── STORED DATA ──

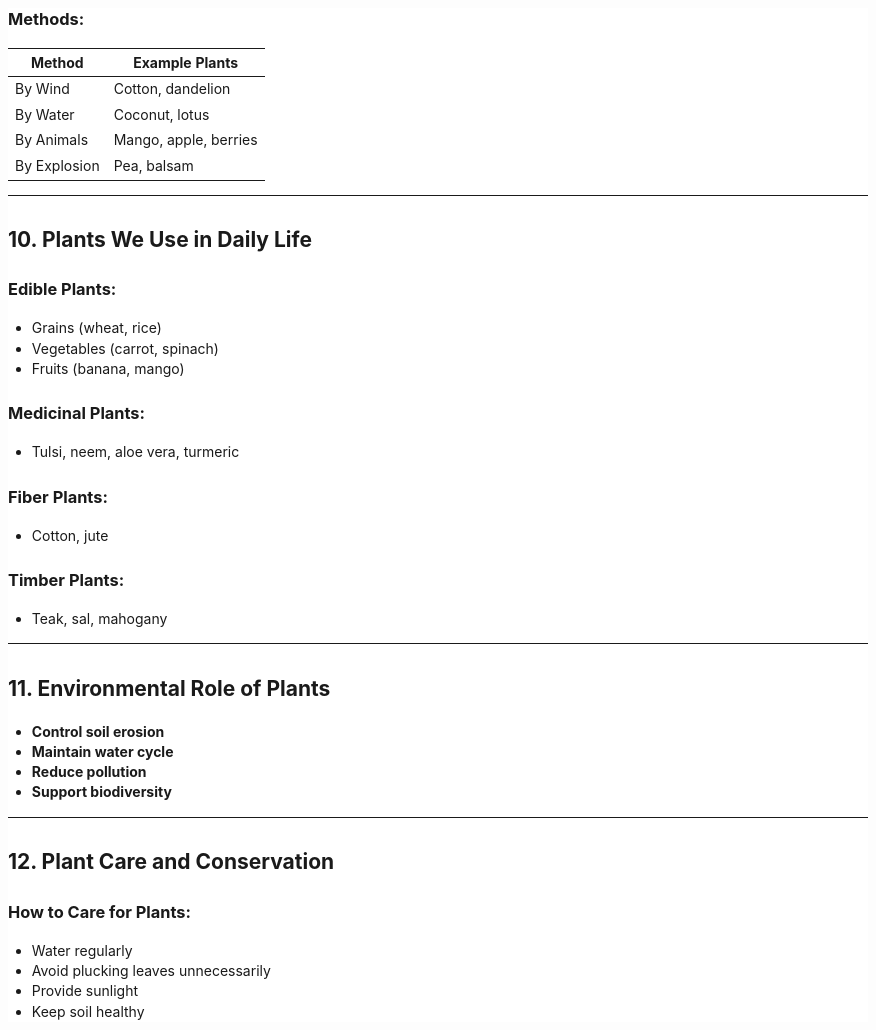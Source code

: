 ###  Methods:

| Method       | Example Plants        |
| ------------ | --------------------- |
| By Wind      | Cotton, dandelion     |
| By Water     | Coconut, lotus        |
| By Animals   | Mango, apple, berries |
| By Explosion | Pea, balsam           |

---

##  10. Plants We Use in Daily Life

###  Edible Plants:

- Grains (wheat, rice)
- Vegetables (carrot, spinach)
- Fruits (banana, mango)

###  Medicinal Plants:

- Tulsi, neem, aloe vera, turmeric

###  Fiber Plants:

- Cotton, jute

###  Timber Plants:

- Teak, sal, mahogany

---

##  11. Environmental Role of Plants

- **Control soil erosion**
- **Maintain water cycle**
- **Reduce pollution**
- **Support biodiversity**

---

##  12. Plant Care and Conservation

###  How to Care for Plants:

- Water regularly
- Avoid plucking leaves unnecessarily
- Provide sunlight
- Keep soil healthy
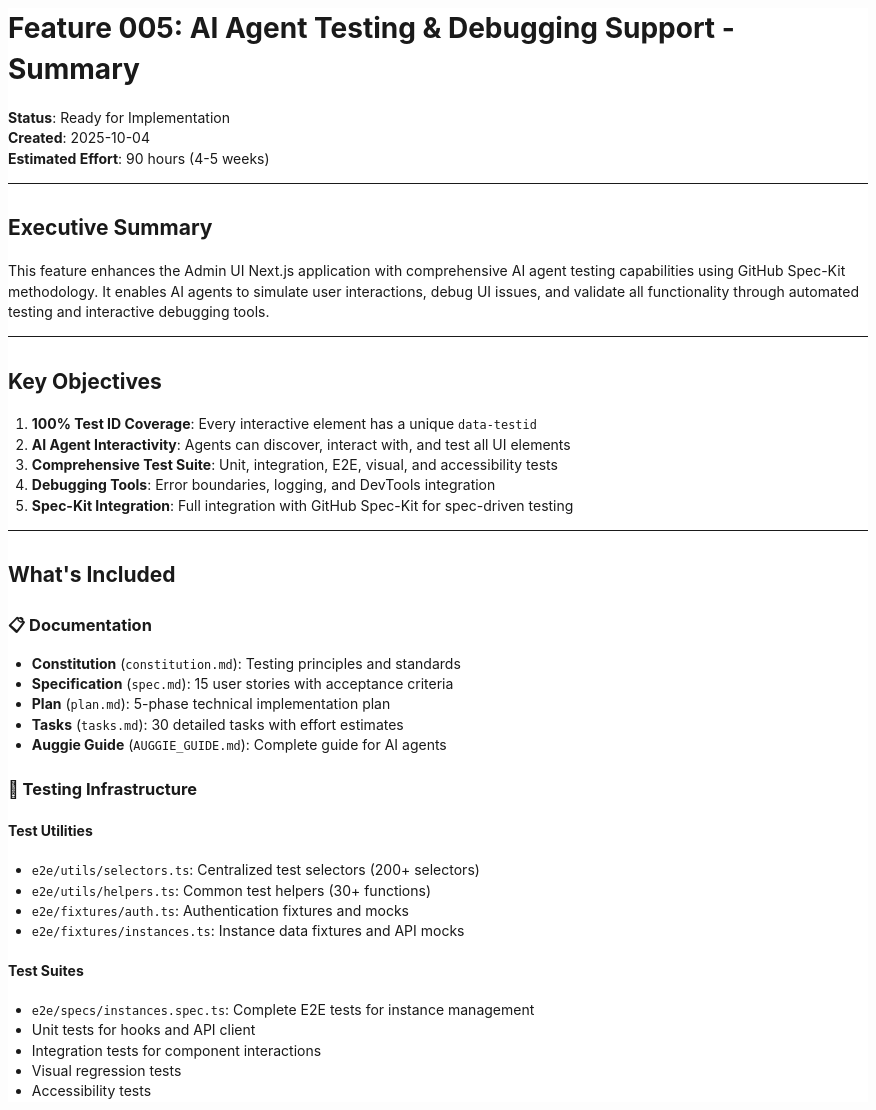 # Feature 005: AI Agent Testing & Debugging Support - Summary

**Status**: Ready for Implementation  
**Created**: 2025-10-04  
**Estimated Effort**: 90 hours (4-5 weeks)

---

## Executive Summary

This feature enhances the Admin UI Next.js application with comprehensive AI agent testing capabilities using GitHub Spec-Kit methodology. It enables AI agents to simulate user interactions, debug UI issues, and validate all functionality through automated testing and interactive debugging tools.

---

## Key Objectives

1. **100% Test ID Coverage**: Every interactive element has a unique `data-testid`
2. **AI Agent Interactivity**: Agents can discover, interact with, and test all UI elements
3. **Comprehensive Test Suite**: Unit, integration, E2E, visual, and accessibility tests
4. **Debugging Tools**: Error boundaries, logging, and DevTools integration
5. **Spec-Kit Integration**: Full integration with GitHub Spec-Kit for spec-driven testing

---

## What's Included

### 📋 Documentation

- **Constitution** (`constitution.md`): Testing principles and standards
- **Specification** (`spec.md`): 15 user stories with acceptance criteria
- **Plan** (`plan.md`): 5-phase technical implementation plan
- **Tasks** (`tasks.md`): 30 detailed tasks with effort estimates
- **Auggie Guide** (`AUGGIE_GUIDE.md`): Complete guide for AI agents

### 🧪 Testing Infrastructure

#### Test Utilities
- `e2e/utils/selectors.ts`: Centralized test selectors (200+ selectors)
- `e2e/utils/helpers.ts`: Common test helpers (30+ functions)
- `e2e/fixtures/auth.ts`: Authentication fixtures and mocks
- `e2e/fixtures/instances.ts`: Instance data fixtures and API mocks

#### Test Suites
- `e2e/specs/instances.spec.ts`: Complete E2E tests for instance management
- Unit tests for hooks and API client
- Integration tests for component interactions
- Visual regression tests
- Accessibility tests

───

WHAT TO PRODUCE
Each line of the data that includes "mocks" should be copied.

OUTPUT
- `e2e/fixtures/auth.ts`: Authentication fixtures and mocks
- `e2e/fixtures/instances.ts`: Instance data fixtures and API mocks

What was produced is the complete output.